Pictures are not part of the copy; retype all the records below exactly.

Collected data
*-*-*
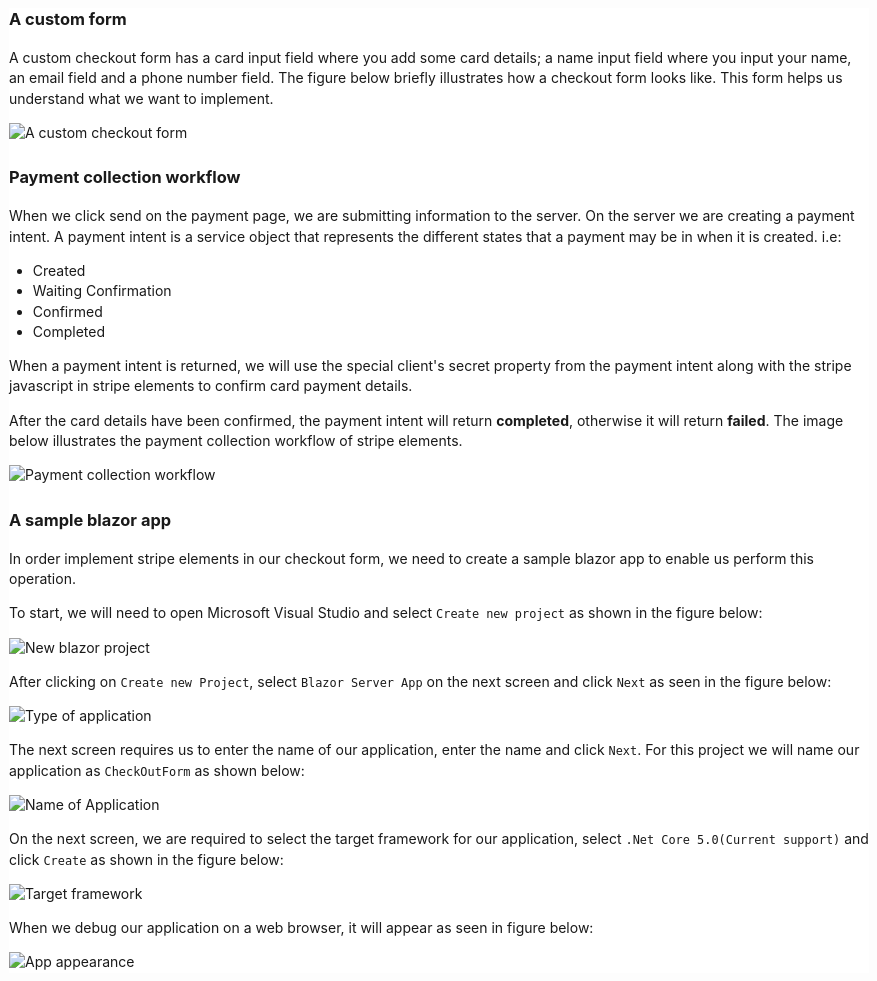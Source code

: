 ### A custom form
A custom checkout form has a card input field where you add some card details; a name input field where you input your name, an email field and a phone number field. The figure below briefly illustrates how a checkout form looks like. This form helps us understand what we want to implement.

![A custom checkout form](/engineering-education/building-a-checkout-form-with-stripe-elements/custom.png)

### Payment collection workflow
When we click send on the payment page, we are submitting information to the server. On the server we are creating a payment intent. A payment intent is a service object that represents the different states that a payment may be in when it is created. i.e:

- Created
- Waiting Confirmation
- Confirmed
- Completed

When a payment intent is returned, we will use the special client's secret property from the payment intent along with the stripe javascript in stripe elements to confirm card payment details.

After the card details have been confirmed, the payment intent will return **completed**, otherwise it will return **failed**. The image below illustrates the payment collection workflow of stripe elements.

![Payment collection workflow](/engineering-education/building-a-checkout-form-with-stripe-elements/workflow.png)

### A sample blazor app
In order implement stripe elements in our checkout form, we need to create a sample blazor app to enable us perform this operation.

To start, we will need to open Microsoft Visual Studio and select `Create new project` as shown in the figure below:

![New blazor project](/engineering-education/building-a-checkout-form-with-stripe-elements/selectproject.png)

After clicking on `Create new Project`, select `Blazor Server App` on the next screen and click `Next` as seen in the figure below:

![Type of application](/engineering-education/building-a-checkout-form-with-stripe-elements/blazorapp.png)

The next screen requires us to enter the name of our application, enter the name and click `Next`. For this project we will name our application as `CheckOutForm` as shown below:

![Name of Application](/engineering-education/building-a-checkout-form-with-stripe-elements/name.png)

On the next screen, we are required to select the target framework for our application, select `.Net Core 5.0(Current support)` and click `Create` as shown in the figure below:

![Target framework](/engineering-education/building-a-checkout-form-with-stripe-elements/framework.png)

When we debug our application on a web browser, it will appear as seen in figure below:

![App appearance](/engineering-education/building-a-checkout-form-with-stripe-elements/appearance.png)
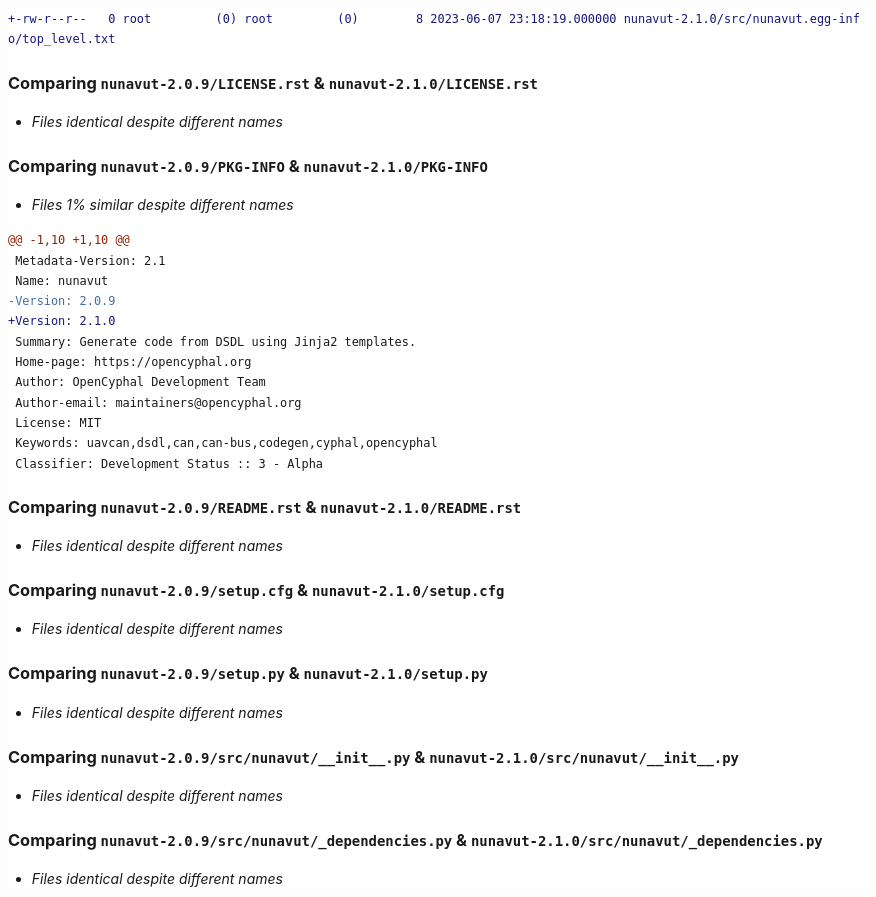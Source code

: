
 ```diff
+-rw-r--r--   0 root         (0) root         (0)        8 2023-06-07 23:18:19.000000 nunavut-2.1.0/src/nunavut.egg-info/top_level.txt
```

### Comparing `nunavut-2.0.9/LICENSE.rst` & `nunavut-2.1.0/LICENSE.rst`

 * *Files identical despite different names*

### Comparing `nunavut-2.0.9/PKG-INFO` & `nunavut-2.1.0/PKG-INFO`

 * *Files 1% similar despite different names*

```diff
@@ -1,10 +1,10 @@
 Metadata-Version: 2.1
 Name: nunavut
-Version: 2.0.9
+Version: 2.1.0
 Summary: Generate code from DSDL using Jinja2 templates.
 Home-page: https://opencyphal.org
 Author: OpenCyphal Development Team
 Author-email: maintainers@opencyphal.org
 License: MIT
 Keywords: uavcan,dsdl,can,can-bus,codegen,cyphal,opencyphal
 Classifier: Development Status :: 3 - Alpha
```

### Comparing `nunavut-2.0.9/README.rst` & `nunavut-2.1.0/README.rst`

 * *Files identical despite different names*

### Comparing `nunavut-2.0.9/setup.cfg` & `nunavut-2.1.0/setup.cfg`

 * *Files identical despite different names*

### Comparing `nunavut-2.0.9/setup.py` & `nunavut-2.1.0/setup.py`

 * *Files identical despite different names*

### Comparing `nunavut-2.0.9/src/nunavut/__init__.py` & `nunavut-2.1.0/src/nunavut/__init__.py`

 * *Files identical despite different names*

### Comparing `nunavut-2.0.9/src/nunavut/_dependencies.py` & `nunavut-2.1.0/src/nunavut/_dependencies.py`

 * *Files identical despite different names*
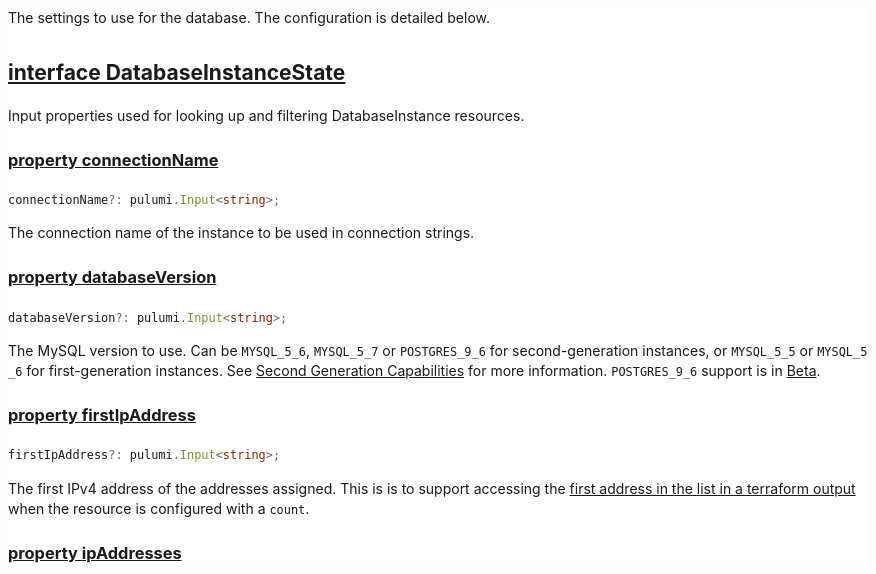 
The settings to use for the database. The
configuration is detailed below.

<h2 class="pdoc-module-header" id="DatabaseInstanceState">
<a class="pdoc-member-name" href="https://github.com/pulumi/pulumi-gcp/blob/master/sdk/nodejs/sql/databaseInstance.ts#L137">interface DatabaseInstanceState</a>
</h2>

Input properties used for looking up and filtering DatabaseInstance resources.

<h3 class="pdoc-member-header">
<a class="pdoc-child-name" href="https://github.com/pulumi/pulumi-gcp/blob/master/sdk/nodejs/sql/databaseInstance.ts#L141">property connectionName</a>
</h3>

```typescript
connectionName?: pulumi.Input<string>;
```


The connection name of the instance to be used in connection strings.

<h3 class="pdoc-member-header">
<a class="pdoc-child-name" href="https://github.com/pulumi/pulumi-gcp/blob/master/sdk/nodejs/sql/databaseInstance.ts#L149">property databaseVersion</a>
</h3>

```typescript
databaseVersion?: pulumi.Input<string>;
```


The MySQL version to
use. Can be `MYSQL_5_6`, `MYSQL_5_7` or `POSTGRES_9_6` for second-generation
instances, or `MYSQL_5_5` or `MYSQL_5_6` for first-generation instances.
See [Second Generation Capabilities](https://cloud.google.com/sql/docs/1st-2nd-gen-differences)
for more information. `POSTGRES_9_6` support is in [Beta](/docs/providers/google/index.html#beta-features).

<h3 class="pdoc-member-header">
<a class="pdoc-child-name" href="https://github.com/pulumi/pulumi-gcp/blob/master/sdk/nodejs/sql/databaseInstance.ts#L155">property firstIpAddress</a>
</h3>

```typescript
firstIpAddress?: pulumi.Input<string>;
```


The first IPv4 address of the addresses assigned. This is
is to support accessing the [first address in the list in a terraform output](https://github.com/terraform-providers/terraform-provider-google/issues/912)
when the resource is configured with a `count`.

<h3 class="pdoc-member-header">
<a class="pdoc-child-name" href="https://github.com/pulumi/pulumi-gcp/blob/master/sdk/nodejs/sql/databaseInstance.ts#L156">property ipAddresses</a>
</h3>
*-*-*
Answer for this exercise:
Source code

: ### A custom form
A custom checkout form has a card input field where you add some card details; a name input field where you input your name, an email field and a phone number field. The figure below briefly illustrates how a checkout form looks like. This form helps us understand what we want to implement.

![A custom checkout form](/engineering-education/building-a-checkout-form-with-stripe-elements/custom.png)

### Payment collection workflow
When we click send on the payment page, we are submitting information to the server. On the server we are creating a payment intent. A payment intent is a service object that represents the different states that a payment may be in when it is created. i.e:

- Created
- Waiting Confirmation
- Confirmed
- Completed

When a payment intent is returned, we will use the special client's secret property from the payment intent along with the stripe javascript in stripe elements to confirm card payment details.

After the card details have been confirmed, the payment intent will return **completed**, otherwise it will return **failed**. The image below illustrates the payment collection workflow of stripe elements.

![Payment collection workflow](/engineering-education/building-a-checkout-form-with-stripe-elements/workflow.png)

### A sample blazor app
In order implement stripe elements in our checkout form, we need to create a sample blazor app to enable us perform this operation.

To start, we will need to open Microsoft Visual Studio and select `Create new project` as shown in the figure below:

![New blazor project](/engineering-education/building-a-checkout-form-with-stripe-elements/selectproject.png)

After clicking on `Create new Project`, select `Blazor Server App` on the next screen and click `Next` as seen in the figure below:

![Type of application](/engineering-education/building-a-checkout-form-with-stripe-elements/blazorapp.png)

The next screen requires us to enter the name of our application, enter the name and click `Next`. For this project we will name our application as `CheckOutForm` as shown below:

![Name of Application](/engineering-education/building-a-checkout-form-with-stripe-elements/name.png)

On the next screen, we are required to select the target framework for our application, select `.Net Core 5.0(Current support)` and click `Create` as shown in the figure below:

![Target framework](/engineering-education/building-a-checkout-form-with-stripe-elements/framework.png)

When we debug our application on a web browser, it will appear as seen in figure below:

![App appearance](/engineering-education/building-a-checkout-form-with-stripe-elements/appearance.png)
Source code

:
 ```diff
+-rw-r--r--   0 root         (0) root         (0)        8 2023-06-07 23:18:19.000000 nunavut-2.1.0/src/nunavut.egg-info/top_level.txt
```

### Comparing `nunavut-2.0.9/LICENSE.rst` & `nunavut-2.1.0/LICENSE.rst`

 * *Files identical despite different names*

### Comparing `nunavut-2.0.9/PKG-INFO` & `nunavut-2.1.0/PKG-INFO`

 * *Files 1% similar despite different names*

```diff
@@ -1,10 +1,10 @@
 Metadata-Version: 2.1
 Name: nunavut
-Version: 2.0.9
+Version: 2.1.0
 Summary: Generate code from DSDL using Jinja2 templates.
 Home-page: https://opencyphal.org
 Author: OpenCyphal Development Team
 Author-email: maintainers@opencyphal.org
 License: MIT
 Keywords: uavcan,dsdl,can,can-bus,codegen,cyphal,opencyphal
 Classifier: Development Status :: 3 - Alpha
```

### Comparing `nunavut-2.0.9/README.rst` & `nunavut-2.1.0/README.rst`

 * *Files identical despite different names*

### Comparing `nunavut-2.0.9/setup.cfg` & `nunavut-2.1.0/setup.cfg`

 * *Files identical despite different names*

### Comparing `nunavut-2.0.9/setup.py` & `nunavut-2.1.0/setup.py`

 * *Files identical despite different names*

### Comparing `nunavut-2.0.9/src/nunavut/__init__.py` & `nunavut-2.1.0/src/nunavut/__init__.py`

 * *Files identical despite different names*

### Comparing `nunavut-2.0.9/src/nunavut/_dependencies.py` & `nunavut-2.1.0/src/nunavut/_dependencies.py`

 * *Files identical despite different names*
The settings to use for the database. The
configuration is detailed below.

<h2 class="pdoc-module-header" id="DatabaseInstanceState">
<a class="pdoc-member-name" href="https://github.com/pulumi/pulumi-gcp/blob/master/sdk/nodejs/sql/databaseInstance.ts#L137">interface DatabaseInstanceState</a>
</h2>

Input properties used for looking up and filtering DatabaseInstance resources.

<h3 class="pdoc-member-header">
<a class="pdoc-child-name" href="https://github.com/pulumi/pulumi-gcp/blob/master/sdk/nodejs/sql/databaseInstance.ts#L141">property connectionName</a>
</h3>

```typescript
connectionName?: pulumi.Input<string>;
```


The connection name of the instance to be used in connection strings.

<h3 class="pdoc-member-header">
<a class="pdoc-child-name" href="https://github.com/pulumi/pulumi-gcp/blob/master/sdk/nodejs/sql/databaseInstance.ts#L149">property databaseVersion</a>
</h3>

```typescript
databaseVersion?: pulumi.Input<string>;
```


The MySQL version to
use. Can be `MYSQL_5_6`, `MYSQL_5_7` or `POSTGRES_9_6` for second-generation
instances, or `MYSQL_5_5` or `MYSQL_5_6` for first-generation instances.
See [Second Generation Capabilities](https://cloud.google.com/sql/docs/1st-2nd-gen-differences)
for more information. `POSTGRES_9_6` support is in [Beta](/docs/providers/google/index.html#beta-features).

<h3 class="pdoc-member-header">
<a class="pdoc-child-name" href="https://github.com/pulumi/pulumi-gcp/blob/master/sdk/nodejs/sql/databaseInstance.ts#L155">property firstIpAddress</a>
</h3>

```typescript
firstIpAddress?: pulumi.Input<string>;
```


The first IPv4 address of the addresses assigned. This is
is to support accessing the [first address in the list in a terraform output](https://github.com/terraform-providers/terraform-provider-google/issues/912)
when the resource is configured with a `count`.

<h3 class="pdoc-member-header">
<a class="pdoc-child-name" href="https://github.com/pulumi/pulumi-gcp/blob/master/sdk/nodejs/sql/databaseInstance.ts#L156">property ipAddresses</a>
</h3>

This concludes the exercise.